CVE-2026-33747 is a path traversal vulnerability classified under CWE-22 affecting moby buildkit, a toolkit used to convert source code into build artifacts efficiently. The flaw exists in versions prior to 0.28.1 and arises when a custom BuildKit frontend is used. Specifically, the frontend can craft API messages that cause files to be written outside the BuildKit state directory, which is intended to restrict file operations to a safe execution context. This improper limitation of pathname allows an attacker to escape the sandboxed directory and write arbitrary files anywhere on the host filesystem accessible to the build process. The vulnerability is triggered by specifying an untrusted frontend via the #syntax directive or the --build-arg BUILDKIT_SYNTAX build argument. Notably, using trusted and well-known frontends such as docker/dockerfile does not expose this vulnerability. The flaw does not require privileged access or user interaction, but it does require the ability to specify or influence the build frontend, which typically implies local or CI/CD pipeline access. The vulnerability has a CVSS v3.1 score of 8.4, reflecting its high impact on confidentiality, integrity, and availability. The vendor fixed the issue in buildkit version 0.28.1 by properly restricting file writes to the designated state directory, preventing path traversal attacks.

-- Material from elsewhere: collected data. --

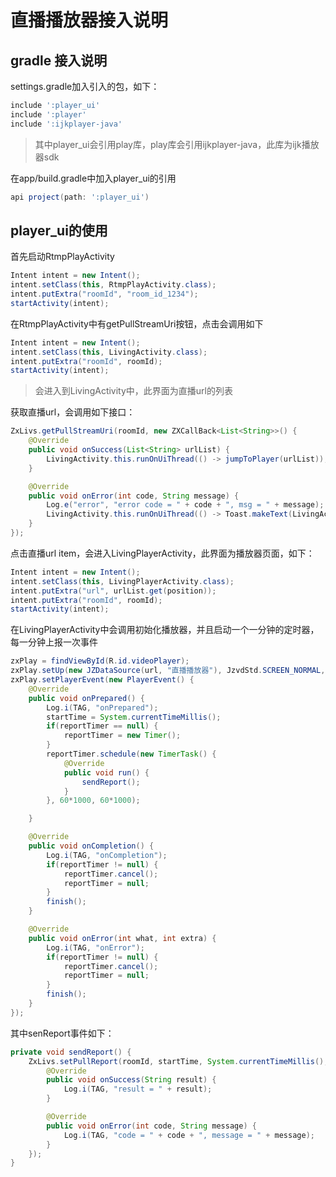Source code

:

# 直播播放器接入说明

## gradle 接入说明

settings.gradle加入引入的包，如下：

```groovy
include ':player_ui'
include ':player'
include ':ijkplayer-java'
```

> 其中player_ui会引用play库，play库会引用ijkplayer-java，此库为ijk播放器sdk

在app/build.gradle中加入player_ui的引用

```groovy
api project(path: ':player_ui')
```

## player_ui的使用

首先启动RtmpPlayActivity

```java
Intent intent = new Intent();
intent.setClass(this, RtmpPlayActivity.class);
intent.putExtra("roomId", "room_id_1234");
startActivity(intent);
```

在RtmpPlayActivity中有getPullStreamUri按钮，点击会调用如下

```java
Intent intent = new Intent();
intent.setClass(this, LivingActivity.class);
intent.putExtra("roomId", roomId);
startActivity(intent);
```

> 会进入到LivingActivity中，此界面为直播url的列表

获取直播url，会调用如下接口：

```java
ZxLivs.getPullStreamUri(roomId, new ZXCallBack<List<String>>() {
    @Override
    public void onSuccess(List<String> urlList) {
        LivingActivity.this.runOnUiThread(() -> jumpToPlayer(urlList));
    }

    @Override
    public void onError(int code, String message) {
        Log.e("error", "error code = " + code + ", msg = " + message);
        LivingActivity.this.runOnUiThread(() -> Toast.makeText(LivingActivity.this, message,Toast.LENGTH_SHORT).show());
    }
});
```

点击直播url item，会进入LivingPlayerActivity，此界面为播放器页面，如下：

```java
Intent intent = new Intent();
intent.setClass(this, LivingPlayerActivity.class);
intent.putExtra("url", urlList.get(position));
intent.putExtra("roomId", roomId);
startActivity(intent);
```

在LivingPlayerActivity中会调用初始化播放器，并且启动一个一分钟的定时器，每一分钟上报一次事件

```java
zxPlay = findViewById(R.id.videoPlayer);
zxPlay.setUp(new JZDataSource(url, "直播播放器"), JzvdStd.SCREEN_NORMAL, JZMediaIjk.class);
zxPlay.setPlayerEvent(new PlayerEvent() {
    @Override
    public void onPrepared() {
        Log.i(TAG, "onPrepared");
        startTime = System.currentTimeMillis();
        if(reportTimer == null) {
            reportTimer = new Timer();
        }
        reportTimer.schedule(new TimerTask() {
            @Override
            public void run() {
                sendReport();
            }
        }, 60*1000, 60*1000);

    }

    @Override
    public void onCompletion() {
        Log.i(TAG, "onCompletion");
        if(reportTimer != null) {
            reportTimer.cancel();
            reportTimer = null;
        }
        finish();
    }

    @Override
    public void onError(int what, int extra) {
        Log.i(TAG, "onError");
        if(reportTimer != null) {
            reportTimer.cancel();
            reportTimer = null;
        }
        finish();
    }
});


```

其中senReport事件如下：

```java
private void sendReport() {
    ZxLivs.setPullReport(roomId, startTime, System.currentTimeMillis(), new ZXCallBack<String>() {
        @Override
        public void onSuccess(String result) {
            Log.i(TAG, "result = " + result);
        }

        @Override
        public void onError(int code, String message) {
            Log.i(TAG, "code = " + code + ", message = " + message);
        }
    });
}
```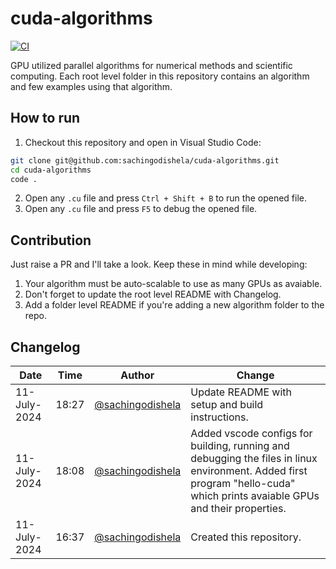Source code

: # cuda-algorithms
[![CI](https://github.com/sachingodishela/cuda-algorithms/actions/workflows/ci.yml/badge.svg?branch=main)](https://github.com/sachingodishela/cuda-algorithms/actions/workflows/ci.yml)


GPU utilized parallel algorithms for numerical methods and scientific computing. Each root level folder in this repository contains an algorithm and few examples using that algorithm.

## How to run
1. Checkout this repository and open in Visual Studio Code:
``` sh
git clone git@github.com:sachingodishela/cuda-algorithms.git
cd cuda-algorithms
code .
``` 

2. Open any `.cu` file and press `Ctrl + Shift + B` to run the opened file.
3. Open any `.cu` file and press `F5` to debug the opened file.

## Contribution
Just raise a PR and I'll take a look. Keep these in mind while developing:
1. Your algorithm must be auto-scalable to use as many GPUs as avaiable.
2. Don't forget to update the root level README with Changelog.
3. Add a folder level README if you're adding a new algorithm folder to the repo.

## Changelog
|Date|Time|Author|Change|
|-|-|-|-|
11-July-2024|18:27|[@sachingodishela](https://github.com/sachingodishela)|Update README with setup and build instructions.|
11-July-2024|18:08|[@sachingodishela](https://github.com/sachingodishela)|Added vscode configs for building, running and debugging the files in linux environment. Added first program "hello-cuda" which prints avaiable GPUs and their properties.|
11-July-2024|16:37|[@sachingodishela](https://github.com/sachingodishela)|Created this repository.|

The vulnerability allows attackers to write arbitrary files outside the intended build directory, potentially leading to arbitrary code execution, privilege escalation, or persistent compromise of the build environment. This can undermine the confidentiality of sensitive build artifacts or credentials, corrupt build outputs, and disrupt the availability of build services. Organizations relying on BuildKit for container image builds or other automated build pipelines that incorporate custom or untrusted frontends are at risk. Attackers with access to configure build frontends could leverage this flaw to implant malicious files or backdoors on build servers or CI/CD infrastructure. This risk extends to cloud environments, on-premises data centers, and developer workstations using vulnerable BuildKit versions. The absence of known exploits in the wild suggests limited current exploitation, but the high severity and ease of exploitation without authentication warrant immediate attention to prevent future attacks.

1. Upgrade all BuildKit instances to version 0.28.1 or later, where the vulnerability is patched. 2. Restrict usage of custom BuildKit frontends; only allow trusted and verified frontend images such as docker/dockerfile. 3. Implement strict validation and whitelisting of build arguments, especially those that specify frontends (#syntax or BUILDKIT_SYNTAX). 4. Monitor build pipelines and logs for unusual file write operations or unexpected frontend usage. 5. Employ container runtime security policies to limit filesystem write permissions of build processes. 6. Isolate build environments to minimize the impact of potential compromise, using ephemeral containers or sandboxing. 7. Educate developers and DevOps teams about the risks of using untrusted frontends and enforce secure build practices. 8. Regularly audit build infrastructure for outdated BuildKit versions and unauthorized configuration changes.